ObjectiveThe objective of this study was to identify the extent to which artificial intelligence could be used in the diagnosis of Parkinson's disease from ioflupane-123 (I-123) single-photon emission computed tomography (SPECT) dopamine transporter scans using transfer learning.Materials and methodsA data set of 54 normal and 54 abnormal I-123 SPECT scans was amplified 44-fold using a process of image augmentation. This resulted in a training set of 2376 normal and 2376 abnormal images. This was used to retrain the top layer of the Inception v3 network. The resulting neural network functioned as a classifier for new I-123 SPECT scans as either normal or abnormal. A completely separate set of 45 I-123 SPECT scans were used for final testing of the network.ResultsThe area under the receiver-operator curve in final testing was 0.87. This corresponded to a test sensitivity of 96.3%, a specificity of 66.7%, a positive predictive value of 81.3% and a negative predictive value of 92.3%, using an optimum diagnostic threshold.ConclusionThis study has provided proof of concept for the use of transfer learning, from convolutional neural networks pretrained on nonmedical images, for the interpretation of I-123 SPECT scans. This has been shown to be possible in this study even with a very small sample size. This technique is likely to be applicable to many areas of diagnostic imaging.

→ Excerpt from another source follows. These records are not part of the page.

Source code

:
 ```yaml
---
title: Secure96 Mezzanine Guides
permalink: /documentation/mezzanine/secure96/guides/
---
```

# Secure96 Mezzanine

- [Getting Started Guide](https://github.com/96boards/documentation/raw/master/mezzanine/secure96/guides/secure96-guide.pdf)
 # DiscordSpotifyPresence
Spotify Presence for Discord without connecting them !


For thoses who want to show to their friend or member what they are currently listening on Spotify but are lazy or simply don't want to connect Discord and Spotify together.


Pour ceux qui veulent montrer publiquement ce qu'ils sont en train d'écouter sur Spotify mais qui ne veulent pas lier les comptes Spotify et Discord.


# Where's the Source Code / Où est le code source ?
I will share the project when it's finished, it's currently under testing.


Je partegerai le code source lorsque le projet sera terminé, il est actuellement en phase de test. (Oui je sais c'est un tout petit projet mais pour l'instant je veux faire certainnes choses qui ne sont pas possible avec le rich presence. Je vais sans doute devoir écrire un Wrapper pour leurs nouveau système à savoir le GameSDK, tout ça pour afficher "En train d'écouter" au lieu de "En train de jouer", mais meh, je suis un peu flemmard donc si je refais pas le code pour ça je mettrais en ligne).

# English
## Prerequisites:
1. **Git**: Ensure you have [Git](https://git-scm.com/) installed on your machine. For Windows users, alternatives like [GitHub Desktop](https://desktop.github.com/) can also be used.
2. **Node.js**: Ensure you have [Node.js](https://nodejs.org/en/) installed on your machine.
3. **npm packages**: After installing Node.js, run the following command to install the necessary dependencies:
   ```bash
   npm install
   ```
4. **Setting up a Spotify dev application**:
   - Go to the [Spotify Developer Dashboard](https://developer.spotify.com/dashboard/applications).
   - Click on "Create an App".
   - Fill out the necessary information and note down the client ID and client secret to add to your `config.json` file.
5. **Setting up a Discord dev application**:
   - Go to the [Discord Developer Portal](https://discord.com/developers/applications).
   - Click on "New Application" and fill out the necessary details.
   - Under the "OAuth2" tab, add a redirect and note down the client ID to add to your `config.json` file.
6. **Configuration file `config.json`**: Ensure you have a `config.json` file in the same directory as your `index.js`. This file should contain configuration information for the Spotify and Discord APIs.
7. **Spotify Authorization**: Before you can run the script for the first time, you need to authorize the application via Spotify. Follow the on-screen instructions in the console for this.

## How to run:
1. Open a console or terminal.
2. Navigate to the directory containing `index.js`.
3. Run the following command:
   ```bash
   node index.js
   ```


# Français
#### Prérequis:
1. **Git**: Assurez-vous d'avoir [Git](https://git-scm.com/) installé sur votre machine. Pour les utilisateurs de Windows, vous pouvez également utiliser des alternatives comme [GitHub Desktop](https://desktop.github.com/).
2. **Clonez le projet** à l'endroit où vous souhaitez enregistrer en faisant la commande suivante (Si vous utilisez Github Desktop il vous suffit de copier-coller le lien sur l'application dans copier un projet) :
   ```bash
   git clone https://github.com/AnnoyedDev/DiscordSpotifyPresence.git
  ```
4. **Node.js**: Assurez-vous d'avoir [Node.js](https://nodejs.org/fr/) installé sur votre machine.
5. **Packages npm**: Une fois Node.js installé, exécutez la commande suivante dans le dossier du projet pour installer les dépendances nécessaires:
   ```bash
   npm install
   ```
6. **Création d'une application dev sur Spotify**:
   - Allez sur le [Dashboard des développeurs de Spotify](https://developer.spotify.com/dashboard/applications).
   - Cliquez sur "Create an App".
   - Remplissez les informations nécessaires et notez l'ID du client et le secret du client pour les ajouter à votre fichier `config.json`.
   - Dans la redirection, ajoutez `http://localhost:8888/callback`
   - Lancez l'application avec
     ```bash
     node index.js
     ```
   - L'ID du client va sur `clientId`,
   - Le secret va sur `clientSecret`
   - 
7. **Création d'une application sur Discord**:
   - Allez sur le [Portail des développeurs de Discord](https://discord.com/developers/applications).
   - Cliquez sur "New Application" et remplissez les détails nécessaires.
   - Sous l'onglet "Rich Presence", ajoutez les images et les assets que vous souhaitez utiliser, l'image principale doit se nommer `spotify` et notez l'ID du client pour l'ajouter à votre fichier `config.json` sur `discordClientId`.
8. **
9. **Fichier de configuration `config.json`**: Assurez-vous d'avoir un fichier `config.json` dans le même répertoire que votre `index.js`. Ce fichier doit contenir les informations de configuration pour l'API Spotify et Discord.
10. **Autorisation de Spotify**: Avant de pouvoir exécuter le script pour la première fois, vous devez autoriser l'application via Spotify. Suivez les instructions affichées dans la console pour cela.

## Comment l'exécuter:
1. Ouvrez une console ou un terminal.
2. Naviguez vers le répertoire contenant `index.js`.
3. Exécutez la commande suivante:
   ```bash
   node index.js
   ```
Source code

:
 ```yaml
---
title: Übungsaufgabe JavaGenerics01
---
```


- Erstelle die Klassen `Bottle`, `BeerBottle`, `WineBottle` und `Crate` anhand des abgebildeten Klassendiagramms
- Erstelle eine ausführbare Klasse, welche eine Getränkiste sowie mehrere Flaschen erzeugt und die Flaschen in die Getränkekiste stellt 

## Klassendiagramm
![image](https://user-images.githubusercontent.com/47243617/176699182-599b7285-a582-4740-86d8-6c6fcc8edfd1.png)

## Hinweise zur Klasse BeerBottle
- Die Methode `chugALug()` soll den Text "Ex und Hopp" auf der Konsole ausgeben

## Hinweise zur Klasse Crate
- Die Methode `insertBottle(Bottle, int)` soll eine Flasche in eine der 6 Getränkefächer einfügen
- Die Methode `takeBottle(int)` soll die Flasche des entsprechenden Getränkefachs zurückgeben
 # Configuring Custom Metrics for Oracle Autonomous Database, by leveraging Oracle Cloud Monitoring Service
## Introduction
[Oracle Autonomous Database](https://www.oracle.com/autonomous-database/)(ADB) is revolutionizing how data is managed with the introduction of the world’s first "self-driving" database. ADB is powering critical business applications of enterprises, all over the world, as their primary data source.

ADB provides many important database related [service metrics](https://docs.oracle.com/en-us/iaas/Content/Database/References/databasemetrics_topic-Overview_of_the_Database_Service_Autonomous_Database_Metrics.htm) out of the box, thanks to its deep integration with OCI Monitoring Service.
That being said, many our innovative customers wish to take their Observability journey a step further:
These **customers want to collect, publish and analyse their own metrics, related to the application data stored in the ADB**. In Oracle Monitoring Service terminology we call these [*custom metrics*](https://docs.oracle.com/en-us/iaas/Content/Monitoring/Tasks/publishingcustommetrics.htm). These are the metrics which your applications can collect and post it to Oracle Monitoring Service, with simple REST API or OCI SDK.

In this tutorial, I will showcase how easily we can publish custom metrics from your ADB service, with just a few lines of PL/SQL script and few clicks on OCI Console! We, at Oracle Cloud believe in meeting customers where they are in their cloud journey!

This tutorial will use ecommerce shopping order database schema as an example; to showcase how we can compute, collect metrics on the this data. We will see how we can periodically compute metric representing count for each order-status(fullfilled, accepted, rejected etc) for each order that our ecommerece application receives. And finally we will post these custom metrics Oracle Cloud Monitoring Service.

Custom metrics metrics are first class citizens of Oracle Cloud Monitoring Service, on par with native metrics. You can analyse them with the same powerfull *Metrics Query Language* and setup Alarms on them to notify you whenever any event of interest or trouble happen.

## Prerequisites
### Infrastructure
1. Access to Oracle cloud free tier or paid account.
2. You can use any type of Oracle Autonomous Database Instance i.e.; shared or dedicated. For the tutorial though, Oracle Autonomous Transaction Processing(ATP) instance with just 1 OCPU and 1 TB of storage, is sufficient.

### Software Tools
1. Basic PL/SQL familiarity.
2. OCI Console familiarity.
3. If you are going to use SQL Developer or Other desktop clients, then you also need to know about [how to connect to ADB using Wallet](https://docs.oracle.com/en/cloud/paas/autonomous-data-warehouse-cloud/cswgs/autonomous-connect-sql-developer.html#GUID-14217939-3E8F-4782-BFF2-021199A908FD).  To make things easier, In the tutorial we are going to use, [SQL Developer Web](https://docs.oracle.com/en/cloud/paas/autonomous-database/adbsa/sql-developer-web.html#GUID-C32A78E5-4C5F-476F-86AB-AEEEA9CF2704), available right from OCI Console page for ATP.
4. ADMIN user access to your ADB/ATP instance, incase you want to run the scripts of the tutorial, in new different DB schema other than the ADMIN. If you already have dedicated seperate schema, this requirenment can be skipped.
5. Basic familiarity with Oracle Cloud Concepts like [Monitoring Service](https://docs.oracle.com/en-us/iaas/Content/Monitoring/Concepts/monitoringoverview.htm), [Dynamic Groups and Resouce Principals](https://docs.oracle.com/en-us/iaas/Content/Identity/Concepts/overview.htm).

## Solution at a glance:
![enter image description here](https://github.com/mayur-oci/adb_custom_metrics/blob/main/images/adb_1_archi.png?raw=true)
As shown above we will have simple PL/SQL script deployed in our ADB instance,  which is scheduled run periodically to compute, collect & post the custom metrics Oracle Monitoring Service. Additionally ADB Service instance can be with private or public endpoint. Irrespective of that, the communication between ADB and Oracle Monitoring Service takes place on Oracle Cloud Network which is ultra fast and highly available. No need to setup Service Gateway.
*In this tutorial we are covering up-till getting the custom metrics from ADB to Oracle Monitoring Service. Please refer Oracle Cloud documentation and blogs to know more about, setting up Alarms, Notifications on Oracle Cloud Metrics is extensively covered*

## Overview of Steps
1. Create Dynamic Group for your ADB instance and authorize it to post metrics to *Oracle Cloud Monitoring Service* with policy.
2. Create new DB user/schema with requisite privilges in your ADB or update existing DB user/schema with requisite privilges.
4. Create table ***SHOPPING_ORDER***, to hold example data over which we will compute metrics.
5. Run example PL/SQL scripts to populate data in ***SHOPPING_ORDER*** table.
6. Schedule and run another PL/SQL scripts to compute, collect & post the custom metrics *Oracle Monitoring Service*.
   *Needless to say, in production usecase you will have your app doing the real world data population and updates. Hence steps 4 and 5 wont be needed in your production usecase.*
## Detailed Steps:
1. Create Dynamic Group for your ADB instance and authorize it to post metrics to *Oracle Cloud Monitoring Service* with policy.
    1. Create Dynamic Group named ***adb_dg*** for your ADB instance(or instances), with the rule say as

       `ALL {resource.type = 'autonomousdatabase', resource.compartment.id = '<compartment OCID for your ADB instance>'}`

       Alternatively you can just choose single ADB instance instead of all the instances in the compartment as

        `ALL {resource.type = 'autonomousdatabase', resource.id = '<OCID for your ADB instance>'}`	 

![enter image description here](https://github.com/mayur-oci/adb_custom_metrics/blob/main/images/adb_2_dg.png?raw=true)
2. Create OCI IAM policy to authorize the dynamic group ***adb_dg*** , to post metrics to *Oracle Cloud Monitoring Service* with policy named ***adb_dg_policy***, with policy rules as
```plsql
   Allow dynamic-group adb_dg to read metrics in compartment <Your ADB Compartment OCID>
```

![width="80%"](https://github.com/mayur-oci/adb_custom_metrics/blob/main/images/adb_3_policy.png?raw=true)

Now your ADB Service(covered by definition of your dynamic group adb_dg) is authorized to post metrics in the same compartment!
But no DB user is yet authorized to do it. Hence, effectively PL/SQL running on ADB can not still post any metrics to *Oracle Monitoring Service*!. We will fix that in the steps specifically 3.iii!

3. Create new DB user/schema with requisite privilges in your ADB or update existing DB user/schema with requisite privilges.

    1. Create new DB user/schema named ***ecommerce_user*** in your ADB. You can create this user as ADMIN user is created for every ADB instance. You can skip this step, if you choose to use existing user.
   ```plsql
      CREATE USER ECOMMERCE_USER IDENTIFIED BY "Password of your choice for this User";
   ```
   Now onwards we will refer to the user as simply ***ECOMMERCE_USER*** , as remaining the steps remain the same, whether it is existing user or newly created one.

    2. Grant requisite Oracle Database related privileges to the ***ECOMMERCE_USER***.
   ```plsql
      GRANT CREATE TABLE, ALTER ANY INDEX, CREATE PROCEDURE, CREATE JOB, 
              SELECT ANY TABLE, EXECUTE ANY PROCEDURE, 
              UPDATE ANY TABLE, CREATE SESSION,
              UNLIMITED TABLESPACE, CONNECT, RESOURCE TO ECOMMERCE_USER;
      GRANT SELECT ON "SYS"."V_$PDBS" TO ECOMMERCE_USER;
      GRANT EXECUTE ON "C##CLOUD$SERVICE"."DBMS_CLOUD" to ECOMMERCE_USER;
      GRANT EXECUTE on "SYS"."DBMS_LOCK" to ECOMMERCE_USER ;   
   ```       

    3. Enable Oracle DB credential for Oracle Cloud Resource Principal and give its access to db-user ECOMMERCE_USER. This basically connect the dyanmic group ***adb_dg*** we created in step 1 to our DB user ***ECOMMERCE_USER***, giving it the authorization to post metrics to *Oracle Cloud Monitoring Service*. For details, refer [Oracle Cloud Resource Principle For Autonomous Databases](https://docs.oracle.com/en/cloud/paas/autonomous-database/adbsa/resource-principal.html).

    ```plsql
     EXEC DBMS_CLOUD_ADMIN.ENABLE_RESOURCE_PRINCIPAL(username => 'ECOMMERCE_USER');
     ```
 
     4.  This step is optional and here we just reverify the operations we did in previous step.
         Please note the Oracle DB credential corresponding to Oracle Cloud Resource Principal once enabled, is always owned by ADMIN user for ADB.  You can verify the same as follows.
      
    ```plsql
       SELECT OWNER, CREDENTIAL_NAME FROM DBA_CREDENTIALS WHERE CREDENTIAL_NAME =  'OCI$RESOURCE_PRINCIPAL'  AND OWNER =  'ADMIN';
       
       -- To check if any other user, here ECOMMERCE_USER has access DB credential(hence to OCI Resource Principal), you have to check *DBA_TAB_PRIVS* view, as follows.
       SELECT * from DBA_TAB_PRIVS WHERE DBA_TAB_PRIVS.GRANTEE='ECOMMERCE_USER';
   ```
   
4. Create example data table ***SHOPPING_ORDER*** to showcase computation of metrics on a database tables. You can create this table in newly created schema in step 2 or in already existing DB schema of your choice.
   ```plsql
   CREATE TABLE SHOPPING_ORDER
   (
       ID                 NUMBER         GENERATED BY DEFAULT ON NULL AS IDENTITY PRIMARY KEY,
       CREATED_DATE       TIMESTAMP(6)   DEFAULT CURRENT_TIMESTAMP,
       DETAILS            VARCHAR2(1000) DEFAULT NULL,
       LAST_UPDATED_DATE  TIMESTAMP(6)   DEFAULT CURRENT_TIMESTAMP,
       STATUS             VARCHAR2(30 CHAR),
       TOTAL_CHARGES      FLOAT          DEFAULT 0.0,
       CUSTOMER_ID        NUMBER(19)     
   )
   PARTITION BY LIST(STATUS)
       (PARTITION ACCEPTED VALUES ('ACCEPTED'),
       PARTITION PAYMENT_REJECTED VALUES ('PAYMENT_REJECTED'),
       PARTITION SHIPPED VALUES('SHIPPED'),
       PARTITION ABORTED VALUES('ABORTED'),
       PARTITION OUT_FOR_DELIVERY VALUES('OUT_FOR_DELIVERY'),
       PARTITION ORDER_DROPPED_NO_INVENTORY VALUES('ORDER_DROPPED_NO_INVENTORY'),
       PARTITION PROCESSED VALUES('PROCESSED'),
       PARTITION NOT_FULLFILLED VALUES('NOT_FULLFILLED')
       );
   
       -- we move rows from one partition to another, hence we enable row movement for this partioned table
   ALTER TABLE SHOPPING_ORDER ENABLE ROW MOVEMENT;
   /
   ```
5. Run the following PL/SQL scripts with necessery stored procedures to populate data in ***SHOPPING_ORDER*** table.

机译:本研究的目标是确定人工智能可用于从Ioflupane-123(I-123)单光子发射计算断层摄影(SPECT)多巴胺转运蛋白转移扫描的人工智能在帕金森病的诊断方面用于使用转移学习。方法使用图像增强的过程放大44倍的54正常和54个异常I-123 SPECT扫描的数据集。这导致了2376个正常和2376个异常图像的训练集。这用于重新培训成立V3网络的顶层。由此产生的神经网络用作新I-123 SPECT扫描的分类器,扫描正常或异常。完全独立的45 I-123 SPECT扫描用于网络的最终测试。最终测试中的接收器操作员曲线下的遗传区域为0.87。这相当于测试敏感性为96.3%,特异性为66.7%,阳性预测值81.3%,负面预测值为92.3%,使用最佳的诊断阈值。结论本研究提供了使用转移的概念证明从非医疗图像上掠过的卷积神经网络来说,学习,用于解释I-123 SPECT扫描。在这项研究中,这也是可能的,即使具有非常小的样本大小。这种技术可能适用于许多诊断成像领域。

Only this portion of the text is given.